**Brief**.
Go through the records and show each line where the word "Release" occurs.

##### Provided records #####

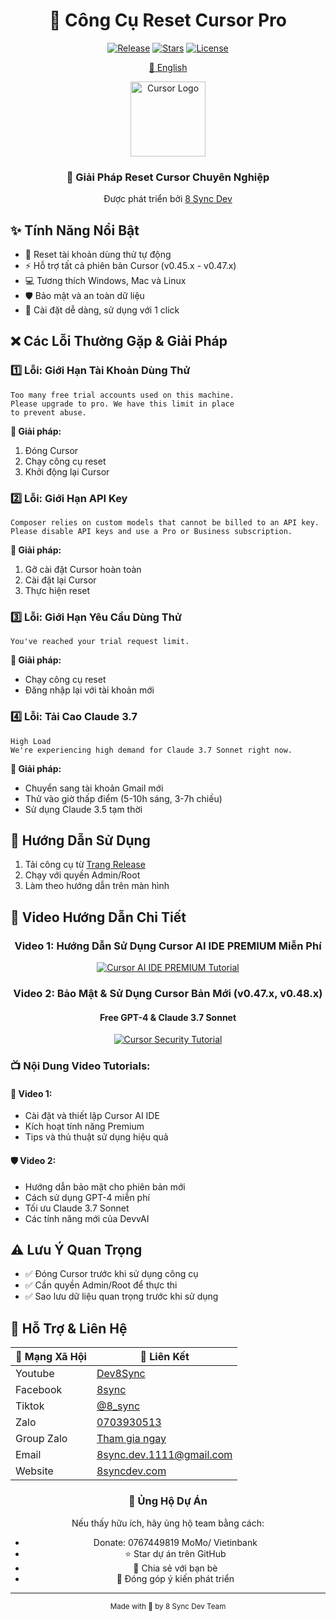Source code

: <div align="center">

# 🚀 Công Cụ Reset Cursor Pro

[![Release](https://img.shields.io/github/v/release/8syncdev/py-cursor-helpers?style=for-the-badge&logo=github&color=blue&label=Phiên%20Bản)](https://github.com/8syncdev/py-cursor-helpers/releases/latest)
[![Stars](https://img.shields.io/github/stars/8syncdev/py-cursor-helpers?style=for-the-badge&logo=github&color=yellow&label=Star)](https://github.com/8syncdev/py-cursor-helpers/stargazers)
[![License](https://img.shields.io/badge/Giấy%20Phép-MIT-green.svg?style=for-the-badge)](LICENSE)

[🌟 English](README_EN.md)

<img src="https://ai-cursor.com/wp-content/uploads/2024/09/logo-cursor-ai-png.webp" alt="Cursor Logo" width="120"/>

### 🎯 Giải Pháp Reset Cursor Chuyên Nghiệp
Được phát triển bởi [8 Sync Dev](https://8syncdev.com/)

</div>

## ✨ Tính Năng Nổi Bật

- 🔄 Reset tài khoản dùng thử tự động
- ⚡ Hỗ trợ tất cả phiên bản Cursor (v0.45.x - v0.47.x)
- 💻 Tương thích Windows, Mac và Linux
- 🛡️ Bảo mật và an toàn dữ liệu
- 🔧 Cài đặt dễ dàng, sử dụng với 1 click

## ❌ Các Lỗi Thường Gặp & Giải Pháp

### 1️⃣ Lỗi: Giới Hạn Tài Khoản Dùng Thử
```
Too many free trial accounts used on this machine.
Please upgrade to pro. We have this limit in place
to prevent abuse.
```
**🔧 Giải pháp:**
1. Đóng Cursor
2. Chạy công cụ reset
3. Khởi động lại Cursor

### 2️⃣ Lỗi: Giới Hạn API Key
```
Composer relies on custom models that cannot be billed to an API key.
Please disable API keys and use a Pro or Business subscription.
```
**🔧 Giải pháp:**
1. Gỡ cài đặt Cursor hoàn toàn
2. Cài đặt lại Cursor
3. Thực hiện reset

### 3️⃣ Lỗi: Giới Hạn Yêu Cầu Dùng Thử
```
You've reached your trial request limit.
```
**🔧 Giải pháp:**
- Chạy công cụ reset
- Đăng nhập lại với tài khoản mới

### 4️⃣ Lỗi: Tải Cao Claude 3.7
```
High Load 
We're experiencing high demand for Claude 3.7 Sonnet right now.
```
**🔧 Giải pháp:**
- Chuyển sang tài khoản Gmail mới
- Thử vào giờ thấp điểm (5-10h sáng, 3-7h chiều)
- Sử dụng Claude 3.5 tạm thời

## 📱 Hướng Dẫn Sử Dụng

1. Tải công cụ từ [Trang Release](https://github.com/8syncdev/py-cursor-helpers/releases/latest)
2. Chạy với quyền Admin/Root
3. Làm theo hướng dẫn trên màn hình

## 🎥 Video Hướng Dẫn Chi Tiết

<div align="center">

### Video 1: Hướng Dẫn Sử Dụng Cursor AI IDE PREMIUM Miễn Phí
[![Cursor AI IDE PREMIUM Tutorial](https://img.youtube.com/vi/kzQ7d9BKm_g/maxresdefault.jpg)](https://youtu.be/kzQ7d9BKm_g)

### Video 2: Bảo Mật & Sử Dụng Cursor Bản Mới (v0.47.x, v0.48.x)
#### Free GPT-4 & Claude 3.7 Sonnet
[![Cursor Security Tutorial](https://img.youtube.com/vi/ol5EAcVP_tY/maxresdefault.jpg)](https://youtu.be/ol5EAcVP_tY)

</div>

### 📺 Nội Dung Video Tutorials:

#### 🎯 Video 1:
- Cài đặt và thiết lập Cursor AI IDE
- Kích hoạt tính năng Premium
- Tips và thủ thuật sử dụng hiệu quả

#### 🛡️ Video 2:
- Hướng dẫn bảo mật cho phiên bản mới
- Cách sử dụng GPT-4 miễn phí
- Tối ưu Claude 3.7 Sonnet
- Các tính năng mới của DevvAI

## ⚠️ Lưu Ý Quan Trọng

- ✅ Đóng Cursor trước khi sử dụng công cụ
- ✅ Cần quyền Admin/Root để thực thi
- ✅ Sao lưu dữ liệu quan trọng trước khi sử dụng

## 💬 Hỗ Trợ & Liên Hệ

<div align="center">

| 📱 Mạng Xã Hội | 🔗 Liên Kết |
|----------------|-------------|
| Youtube | [Dev8Sync](https://www.youtube.com/@Dev8Sync/featured) |
| Facebook | [8sync](https://www.facebook.com/8sync) |
| Tiktok | [@8_sync](https://www.tiktok.com/@8_sync) |
| Zalo | [0703930513](https://zalo.me/0703930513) |
| Group Zalo | [Tham gia ngay](https://zalo.me/g/mitxdi486) |
| Email | 8sync.dev.1111@gmail.com |
| Website | [8syncdev.com](https://8syncdev.com/) |

</div>

<div align="center">

### 🌟 Ủng Hộ Dự Án

Nếu thấy hữu ích, hãy ủng hộ team bằng cách:
- Donate: 0767449819 MoMo/ Vietinbank
- ⭐ Star dự án trên GitHub
- 🔄 Chia sẻ với bạn bè
- 💬 Đóng góp ý kiến phát triển

</div>

---
<div align="center">
<sub>Made with 💖 by 8 Sync Dev Team</sub>
</div>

#####

**Exercise answer**.
[![Release](https://img.shields.io/github/v/release/8syncdev/py-cursor-helpers?style=for-the-badge&logo=github&color=blue&label=Phiên%20Bản)](https://github.com/8syncdev/py-cursor-helpers/releases/latest)
1. Tải công cụ từ [Trang Release](https://github.com/8syncdev/py-cursor-helpers/releases/latest)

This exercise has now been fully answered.